The landing jetty had been at the base of Kiost of Nectanebo and it had been the oldest part of the complex. Old stones, roughened by thousands of footsteps over time had wobbled under pressure and emerald green shrubs had created colour blocks. It had been said, that during the reconstruction, the landscaping of Agilka had been done to recreate Philae’s natural environment and the whole island had completely resembled the original site. Needless to say, it had been very beautiful, in a wild, overgrown kind of way and even the sunlit air had smelled of green sap. Bright magenta bougainvilleas had splashed colours wildly and large butterflies had flown in and out of them fearlessly. A short walk had lead to the outer temple court of Philae temple and stunning rows of golden columns had run along on both sides. They had stood proud and erect like ripe corn rows and on the western side, windows had shown glimpses of blue sky, bluer water and pink flowers. The entrance to the temple of Isis had stood at the end of the courtyard and the space had dwarfed out everything except for the larger than life reliefs.
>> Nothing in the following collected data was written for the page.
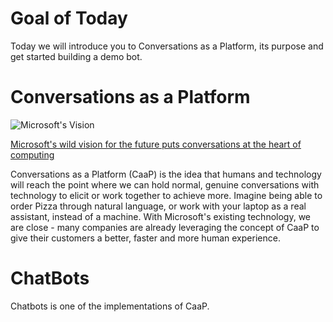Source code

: # Goal of Today


Today we will introduce you to Conversations as a Platform, its purpose and get started building a demo bot.

# Conversations as a Platform

![Microsoft's Vision](https://cdn.vox-cdn.com/thumbor/YlaT6xQCOHfsflmeKbGqbD-mzR4=/0x0:2039x1359/1820x1213/filters:focal(0x0:2039x1359):format(webp)/cdn.vox-cdn.com/uploads/chorus_image/image/49197577/microsoft-build-2016-event-verge_433.0.0.jpg)

[Microsoft's wild vision for the future puts conversations at the heart of computing](https://www.theverge.com/2016/3/30/11331388/microsoft-chatbots-ai-build)

Conversations as a Platform (CaaP) is the idea that humans and technology will reach the point where we can hold normal, genuine conversations with technology to elicit or work together to achieve more. Imagine being able to order Pizza through natural language, or work with your laptop as a real assistant, instead of a machine. With Microsoft's existing technology, we are close - many companies are already leveraging the concept of CaaP to give their customers a better, faster and more human experience.

# ChatBots

Chatbots is one of the implementations of CaaP.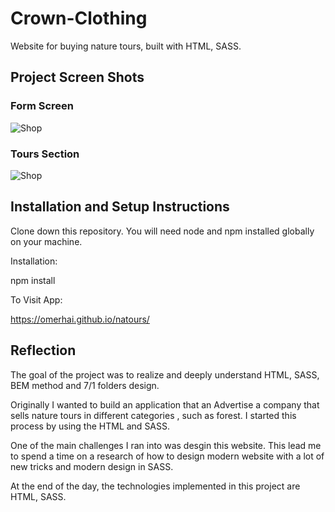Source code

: # Crown-Clothing

 Website for buying nature tours, built with HTML,  SASS.
 
 ## Project Screen Shots
 ### Form Screen
 ![Shop](https://i.ibb.co/F34SQjz/form.jpg)
 
 ### Tours Section
 ![Shop](https://i.ibb.co/JFyptdz/tours.jpg)
 
 ## Installation and Setup Instructions
Clone down this repository. You will need node and npm installed globally on your machine.

Installation:

npm install


To Visit App:

 https://omerhai.github.io/natours/

## Reflection
The goal of the project was to realize and deeply understand HTML, SASS, BEM method and 7/1 folders design.

Originally I wanted to build an application that an Advertise a company that sells nature tours in different categories , such as forest. I started this process by using the HTML and SASS.

One of the main challenges I ran into was desgin this website. This lead me to spend a time on a research of how to design modern website with a lot of new tricks and modern design in SASS.

At the end of the day, the technologies implemented in this project are HTML, SASS.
Officially called the First Pylon, 2 towers and a huge central doorway had marked its front and larger than life reliefs of patron Pharaoh, Isis, Horus etc had decorated the surface. Two old granite lions too had flanked the portal and inside, Napoleon’s troops had left scribbles commemorating their victory over the Mamluks in 1799. The huge portal had opened up into a cavernous Forecourt, Second Pylon, Birth House, the Hypostyle Hall, vestibules and sanctuary before finally exiting through the Hadrian’s Gate. The entire complex had seemed to me like a Russian matryoshka doll, where each segment had given deeper access into its folds. The reliefs had been mind boggling and keeping in mind, that it had been my first experience of coming face to face with ancient Egyptian glory, I had followed our guide along like a mesmerized puppy. Isis, Horus and their mortal royal descendants had made their presence felt everywhere and they had birthed, warred, worshiped and celebrated from every corner.

Many other animal headed ancient Egyptian gods had stared back at us with frozen eyes and life of Horus had spilled out from stone. From his birth among the marshy swamps, as a suckling baby, as a naked toddler running around to coming to adulthood as a young god, Horus had grown up virtually all around the temple and musicians, soldiers, naughty Roman graffiti, Christian defacing and Islamic scribbles had left historical marks on its interiors (as well as exteriors). The temple had been like a mix of mythological epic and history book put together in a powerful combination and I had never realized how time had flown underneath its golden shadow. Softening of the blazing sky and whispers of cool wind blowing in across the lake had ended our Aswan day and we had happily boarded our cruise boat with blue gold memories of Philae.